**BRIEF**
Write out the listing below word for word.

**MATERIAL SUPPLIED**

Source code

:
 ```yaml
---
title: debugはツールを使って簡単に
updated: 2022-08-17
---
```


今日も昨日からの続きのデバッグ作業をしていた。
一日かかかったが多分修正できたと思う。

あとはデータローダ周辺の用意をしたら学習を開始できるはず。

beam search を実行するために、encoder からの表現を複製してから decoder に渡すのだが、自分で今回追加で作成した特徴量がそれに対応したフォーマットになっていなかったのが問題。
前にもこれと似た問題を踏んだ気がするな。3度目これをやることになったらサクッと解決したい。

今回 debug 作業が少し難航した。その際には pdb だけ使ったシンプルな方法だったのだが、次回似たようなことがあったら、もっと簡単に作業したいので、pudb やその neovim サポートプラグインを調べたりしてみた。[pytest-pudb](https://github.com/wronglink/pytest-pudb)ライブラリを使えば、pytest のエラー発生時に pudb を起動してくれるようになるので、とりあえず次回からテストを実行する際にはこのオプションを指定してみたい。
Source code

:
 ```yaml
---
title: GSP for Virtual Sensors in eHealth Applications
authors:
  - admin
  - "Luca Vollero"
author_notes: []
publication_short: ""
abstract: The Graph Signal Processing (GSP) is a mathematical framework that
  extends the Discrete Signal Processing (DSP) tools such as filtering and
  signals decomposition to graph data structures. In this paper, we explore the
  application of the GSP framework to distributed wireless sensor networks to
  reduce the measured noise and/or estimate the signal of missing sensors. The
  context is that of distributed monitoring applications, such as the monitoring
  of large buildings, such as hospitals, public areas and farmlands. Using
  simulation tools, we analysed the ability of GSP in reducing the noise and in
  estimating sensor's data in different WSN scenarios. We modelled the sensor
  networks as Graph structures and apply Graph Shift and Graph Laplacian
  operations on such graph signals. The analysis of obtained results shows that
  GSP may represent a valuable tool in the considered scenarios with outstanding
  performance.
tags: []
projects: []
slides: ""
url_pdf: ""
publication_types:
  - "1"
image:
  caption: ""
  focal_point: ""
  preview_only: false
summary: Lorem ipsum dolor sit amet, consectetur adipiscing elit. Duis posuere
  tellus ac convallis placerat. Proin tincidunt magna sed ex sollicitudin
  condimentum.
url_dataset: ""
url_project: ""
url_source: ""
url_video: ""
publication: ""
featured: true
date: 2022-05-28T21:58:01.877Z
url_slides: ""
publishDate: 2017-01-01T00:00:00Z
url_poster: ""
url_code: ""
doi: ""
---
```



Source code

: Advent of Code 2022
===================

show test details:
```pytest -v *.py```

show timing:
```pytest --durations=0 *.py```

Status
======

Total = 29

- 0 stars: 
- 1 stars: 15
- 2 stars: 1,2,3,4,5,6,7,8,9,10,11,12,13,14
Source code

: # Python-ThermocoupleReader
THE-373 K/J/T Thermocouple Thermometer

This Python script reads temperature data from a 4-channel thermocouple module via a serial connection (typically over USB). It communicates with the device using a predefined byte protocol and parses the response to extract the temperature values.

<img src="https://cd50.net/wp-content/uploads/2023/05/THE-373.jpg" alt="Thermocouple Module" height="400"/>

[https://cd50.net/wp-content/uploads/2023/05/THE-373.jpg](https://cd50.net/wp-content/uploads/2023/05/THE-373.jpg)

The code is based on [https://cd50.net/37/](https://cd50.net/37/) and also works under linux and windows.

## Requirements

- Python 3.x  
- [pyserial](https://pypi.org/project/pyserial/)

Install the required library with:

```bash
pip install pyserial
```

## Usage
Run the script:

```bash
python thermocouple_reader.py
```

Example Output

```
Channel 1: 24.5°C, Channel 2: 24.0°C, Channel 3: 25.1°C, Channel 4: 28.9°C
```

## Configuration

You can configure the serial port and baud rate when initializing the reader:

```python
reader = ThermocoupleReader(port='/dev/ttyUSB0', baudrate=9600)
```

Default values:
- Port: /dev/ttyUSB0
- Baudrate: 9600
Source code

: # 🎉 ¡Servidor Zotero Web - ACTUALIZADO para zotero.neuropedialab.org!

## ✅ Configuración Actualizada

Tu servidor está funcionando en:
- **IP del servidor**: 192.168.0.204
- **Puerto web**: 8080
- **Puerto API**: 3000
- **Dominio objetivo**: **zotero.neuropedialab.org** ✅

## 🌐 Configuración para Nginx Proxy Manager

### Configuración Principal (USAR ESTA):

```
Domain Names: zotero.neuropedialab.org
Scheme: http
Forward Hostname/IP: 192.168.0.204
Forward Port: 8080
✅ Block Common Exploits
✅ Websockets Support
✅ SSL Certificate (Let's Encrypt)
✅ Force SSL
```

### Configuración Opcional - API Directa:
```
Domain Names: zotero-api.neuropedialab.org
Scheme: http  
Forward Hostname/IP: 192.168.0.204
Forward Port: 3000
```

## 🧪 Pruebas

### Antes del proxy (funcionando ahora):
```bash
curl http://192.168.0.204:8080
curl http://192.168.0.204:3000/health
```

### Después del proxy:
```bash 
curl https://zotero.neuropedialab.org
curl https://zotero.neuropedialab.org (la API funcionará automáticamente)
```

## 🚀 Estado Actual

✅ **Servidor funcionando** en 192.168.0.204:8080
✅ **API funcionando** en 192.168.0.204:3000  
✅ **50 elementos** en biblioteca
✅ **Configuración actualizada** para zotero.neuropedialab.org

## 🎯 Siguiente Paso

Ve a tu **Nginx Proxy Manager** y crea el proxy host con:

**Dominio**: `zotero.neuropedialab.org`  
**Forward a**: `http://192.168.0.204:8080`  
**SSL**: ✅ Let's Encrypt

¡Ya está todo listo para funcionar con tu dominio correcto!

**THE COMPLETED TASK**
Source code

:
 ```yaml
---
title: debugはツールを使って簡単に
updated: 2022-08-17
---
```


今日も昨日からの続きのデバッグ作業をしていた。
一日かかかったが多分修正できたと思う。

あとはデータローダ周辺の用意をしたら学習を開始できるはず。

beam search を実行するために、encoder からの表現を複製してから decoder に渡すのだが、自分で今回追加で作成した特徴量がそれに対応したフォーマットになっていなかったのが問題。
前にもこれと似た問題を踏んだ気がするな。3度目これをやることになったらサクッと解決したい。

今回 debug 作業が少し難航した。その際には pdb だけ使ったシンプルな方法だったのだが、次回似たようなことがあったら、もっと簡単に作業したいので、pudb やその neovim サポートプラグインを調べたりしてみた。[pytest-pudb](https://github.com/wronglink/pytest-pudb)ライブラリを使えば、pytest のエラー発生時に pudb を起動してくれるようになるので、とりあえず次回からテストを実行する際にはこのオプションを指定してみたい。
Source code

:
 ```yaml
---
title: GSP for Virtual Sensors in eHealth Applications
authors:
  - admin
  - "Luca Vollero"
author_notes: []
publication_short: ""
abstract: The Graph Signal Processing (GSP) is a mathematical framework that
  extends the Discrete Signal Processing (DSP) tools such as filtering and
  signals decomposition to graph data structures. In this paper, we explore the
  application of the GSP framework to distributed wireless sensor networks to
  reduce the measured noise and/or estimate the signal of missing sensors. The
  context is that of distributed monitoring applications, such as the monitoring
  of large buildings, such as hospitals, public areas and farmlands. Using
  simulation tools, we analysed the ability of GSP in reducing the noise and in
  estimating sensor's data in different WSN scenarios. We modelled the sensor
  networks as Graph structures and apply Graph Shift and Graph Laplacian
  operations on such graph signals. The analysis of obtained results shows that
  GSP may represent a valuable tool in the considered scenarios with outstanding
  performance.
tags: []
projects: []
slides: ""
url_pdf: ""
publication_types:
  - "1"
image:
  caption: ""
  focal_point: ""
  preview_only: false
summary: Lorem ipsum dolor sit amet, consectetur adipiscing elit. Duis posuere
  tellus ac convallis placerat. Proin tincidunt magna sed ex sollicitudin
  condimentum.
url_dataset: ""
url_project: ""
url_source: ""
url_video: ""
publication: ""
featured: true
date: 2022-05-28T21:58:01.877Z
url_slides: ""
publishDate: 2017-01-01T00:00:00Z
url_poster: ""
url_code: ""
doi: ""
---
```



Source code

: Advent of Code 2022
===================

show test details:
```pytest -v *.py```

show timing:
```pytest --durations=0 *.py```

Status
======

Total = 29

- 0 stars: 
- 1 stars: 15
- 2 stars: 1,2,3,4,5,6,7,8,9,10,11,12,13,14
Source code

: # Python-ThermocoupleReader
THE-373 K/J/T Thermocouple Thermometer

This Python script reads temperature data from a 4-channel thermocouple module via a serial connection (typically over USB). It communicates with the device using a predefined byte protocol and parses the response to extract the temperature values.

<img src="https://cd50.net/wp-content/uploads/2023/05/THE-373.jpg" alt="Thermocouple Module" height="400"/>

[https://cd50.net/wp-content/uploads/2023/05/THE-373.jpg](https://cd50.net/wp-content/uploads/2023/05/THE-373.jpg)

The code is based on [https://cd50.net/37/](https://cd50.net/37/) and also works under linux and windows.

## Requirements

- Python 3.x  
- [pyserial](https://pypi.org/project/pyserial/)

Install the required library with:

```bash
pip install pyserial
```

## Usage
Run the script:

```bash
python thermocouple_reader.py
```

Example Output

```
Channel 1: 24.5°C, Channel 2: 24.0°C, Channel 3: 25.1°C, Channel 4: 28.9°C
```

## Configuration

You can configure the serial port and baud rate when initializing the reader:

```python
reader = ThermocoupleReader(port='/dev/ttyUSB0', baudrate=9600)
```

Default values:
- Port: /dev/ttyUSB0
- Baudrate: 9600
Source code

: # 🎉 ¡Servidor Zotero Web - ACTUALIZADO para zotero.neuropedialab.org!

## ✅ Configuración Actualizada

Tu servidor está funcionando en:
- **IP del servidor**: 192.168.0.204
- **Puerto web**: 8080
- **Puerto API**: 3000
- **Dominio objetivo**: **zotero.neuropedialab.org** ✅

## 🌐 Configuración para Nginx Proxy Manager

### Configuración Principal (USAR ESTA):

```
Domain Names: zotero.neuropedialab.org
Scheme: http
Forward Hostname/IP: 192.168.0.204
Forward Port: 8080
✅ Block Common Exploits
✅ Websockets Support
✅ SSL Certificate (Let's Encrypt)
✅ Force SSL
```

### Configuración Opcional - API Directa:
```
Domain Names: zotero-api.neuropedialab.org
Scheme: http  
Forward Hostname/IP: 192.168.0.204
Forward Port: 3000
```

## 🧪 Pruebas

### Antes del proxy (funcionando ahora):
```bash
curl http://192.168.0.204:8080
curl http://192.168.0.204:3000/health
```

### Después del proxy:
```bash 
curl https://zotero.neuropedialab.org
curl https://zotero.neuropedialab.org (la API funcionará automáticamente)
```

## 🚀 Estado Actual

✅ **Servidor funcionando** en 192.168.0.204:8080
✅ **API funcionando** en 192.168.0.204:3000  
✅ **50 elementos** en biblioteca
✅ **Configuración actualizada** para zotero.neuropedialab.org

## 🎯 Siguiente Paso

Ve a tu **Nginx Proxy Manager** y crea el proxy host con:

**Dominio**: `zotero.neuropedialab.org`  
**Forward a**: `http://192.168.0.204:8080`  
**SSL**: ✅ Let's Encrypt

¡Ya está todo listo para funcionar con tu dominio correcto!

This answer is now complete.